El candidato de Blasio está a favor de otorgarle licencias de conducción a los indocumentados y una identificación municipal para que puedan adaptarse sin tantos problemas. “Debemos también invertir en infraestructura, construir vivienda accesible, crear trabajos y de esta manera beneficiar a la ciudad y a la nación”, dijo de Blasio mientras exhibía un libro con su plataforma política.
Los políticos abundaban en las escalinatas de la alcaldía de Nueva York, quienes en su gran mayoría apoyaron la candidatura de Christine Quinn. “Esta es una ciudad de inmigrantes y todos deben tener las mismas oportunidades de éxito”, dijo Quinn y desapareció inmediatamente. El resto de los políticos se quedaron para sonreírle a las cámaras de los medios de comunicación.

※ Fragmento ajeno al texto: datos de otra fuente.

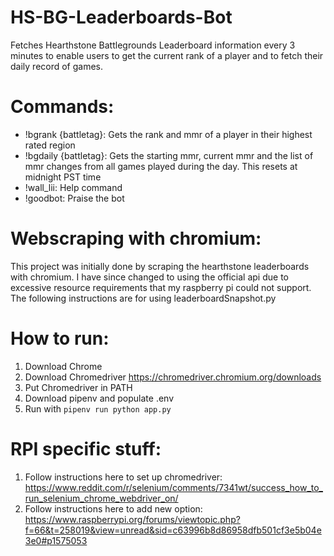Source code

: # HS-BG-Leaderboards-Bot
Fetches Hearthstone Battlegrounds Leaderboard information every 3 minutes to enable users to get the current rank of a player and to fetch their daily record of games.

# Commands:
* !bgrank {battletag}: Gets the rank and mmr of a player in their highest rated region
* !bgdaily {battletag}: Gets the starting mmr, current mmr and the list of mmr changes from all games played during the day. This resets at midnight PST time
* !wall_lii: Help command
* !goodbot: Praise the bot

# Webscraping with chromium:
This project was initially done by scraping the hearthstone leaderboards with chromium. I have since changed to using the official api due to excessive resource requirements that my raspberry pi could not support. The following instructions are for using leaderboardSnapshot.py

# How to run:
1. Download Chrome
2. Download Chromedriver https://chromedriver.chromium.org/downloads
3. Put Chromedriver in PATH
4. Download pipenv and populate .env
5. Run with ```pipenv run python app.py```

# RPI specific stuff:
1. Follow instructions here to set up chromedriver: https://www.reddit.com/r/selenium/comments/7341wt/success_how_to_run_selenium_chrome_webdriver_on/
2. Follow instructions here to add new option: https://www.raspberrypi.org/forums/viewtopic.php?f=66&t=258019&view=unread&sid=c63996b8d86958dfb501cf3e5b04e3e0#p1575053

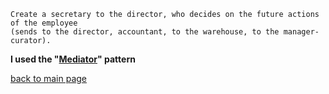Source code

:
 ```
Create a secretary to the director, who decides on the future actions of the employee
(sends to the director, accountant, to the warehouse, to the manager-curator).
```
__I used the "[Mediator](https://gist.github.com/oshi192/1a1a0c623f8e612336f4e5eaf2194e1d#file-14-mediator-md)" pattern__

[back to main page](https://github.com/oshi192/Training_06_patterns_task)
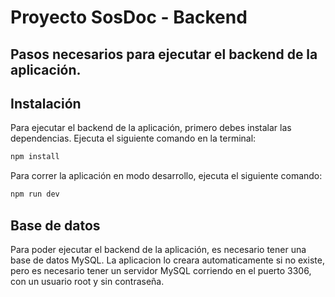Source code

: # Proyecto SosDoc - Backend

## Pasos necesarios para ejecutar el backend de la aplicación.


## Instalación
Para ejecutar el backend de la aplicación, primero debes instalar las dependencias. Ejecuta el siguiente comando en la terminal:

```bash
npm install
```

Para correr la aplicación en modo desarrollo, ejecuta el siguiente comando:

```bash
npm run dev
```

## Base de datos
Para poder ejecutar el backend de la aplicación, es necesario tener una base de datos MySQL. La aplicacion lo creara automaticamente si no existe, pero es necesario tener un servidor MySQL corriendo en el puerto 3306, con un usuario root y sin contraseña.

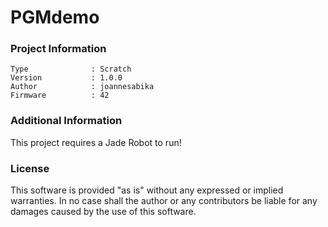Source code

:PGMdemo
================



### Project Information
```
Type              : Scratch
Version           : 1.0.0
Author            : joannesabika
Firmware          : 42
```

### Additional Information
This project requires a Jade Robot to run!

### License
This software is provided "as is" without any expressed or implied warranties.  In no case shall the author or any contributors be liable for any damages caused by the use of this software.

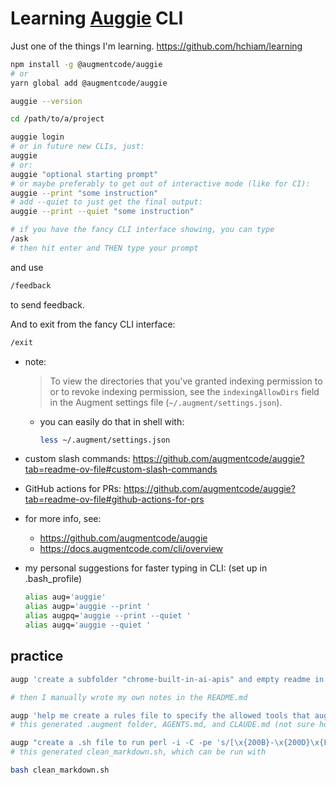 # Learning [Auggie](https://github.com/augmentcode/auggie) CLI

Just one of the things I'm learning. <https://github.com/hchiam/learning>

```sh
npm install -g @augmentcode/auggie
# or
yarn global add @augmentcode/auggie

auggie --version

cd /path/to/a/project

auggie login
# or in future new CLIs, just:
auggie
# or:
auggie "optional starting prompt"
# or maybe preferably to get out of interactive mode (like for CI):
auggie --print "some instruction"
# add --quiet to just get the final output:
auggie --print --quiet "some instruction"
```

```sh
# if you have the fancy CLI interface showing, you can type
/ask
# then hit enter and THEN type your prompt
```

and use

```sh
/feedback
```

to send feedback.

And to exit from the fancy CLI interface:

```sh
/exit
```

- note:
  > To view the directories that you've granted indexing permission to or
    to revoke indexing permission, see the `indexingAllowDirs` field in the
     Augment settings file (`~/.augment/settings.json`).
  - you can easily do that in shell with:

    ```sh
    less ~/.augment/settings.json
    ```

- custom slash commands:
<https://github.com/augmentcode/auggie?tab=readme-ov-file#custom-slash-commands>

- GitHub actions for PRs:
<https://github.com/augmentcode/auggie?tab=readme-ov-file#github-actions-for-prs>

- for more info, see:
  - <https://github.com/augmentcode/auggie>
  - <https://docs.augmentcode.com/cli/overview>

- my personal suggestions for faster typing in CLI: (set up in .bash_profile)

  ```bash
  alias aug='auggie'
  alias augp='auggie --print '
  alias augpq='auggie --print --quiet '
  alias augq='auggie --quiet '
  ```

## practice

```sh
augp 'create a subfolder "chrome-built-in-ai-apis" and empty readme in it'

# then I manually wrote my own notes in the README.md

augp 'help me create a rules file to specify the allowed tools that auggie cli can use in this folder'
# this generated .augment folder, AGENTS.md, and CLAUDE.md (not sure how correct the content of those 2 md files is though)

augp "create a .sh file to run perl -i -C -pe 's/[\x{200B}-\x{200D}\x{FEFF}\x{00A0}\x{2028}\x{2029}\x{E0020}-\x{E007E}\x{FFFD}]//g' *.md"
# this generated clean_markdown.sh, which can be run with

bash clean_markdown.sh
```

El que más reía era Guillermo Linares, ex concejal y asambleísta y muy cercano al alcalde Bloomberg. El asambleísta Francisco Moya estaba revoloteando por allí, al igual que los senadores estatales José Peralta y Adriano Espaillat. Los concejales Ydanis Rodríguez y Letitia James también acudieron a codearse con el futuro alcalde de Nueva York. La que no estuvo fue la concejal Melissa Mark-Viverito, quien ha apoyado a de Blasio desde el comienzo y enfrentó a Quinn.
El concejal Andy King se paró al lado de de Blasio con su estilo de cantante de blues, pero no habló. Tampoco habló Frank García, presidente de la Coalición Hispana de Cámaras de Comercio del Estado de Nueva York. Y más atrás, en la parte superior de las escalinatas, estaba Alfredo Placeres, presidente de la Federación de Cámaras de Comercio Hispanas del Estado de Nueva York. García y Placeres no hablan entre si.
“En esta ciudad la mitad de la población es inmigrante y contribuye con sus negocios al desarrollo de esta ciudad. Bill de Blasio los va a apoyar”, dijo John Liu, ex contrincante político por la alcaldía de Nueva York y actual Contralor de esta ciudad.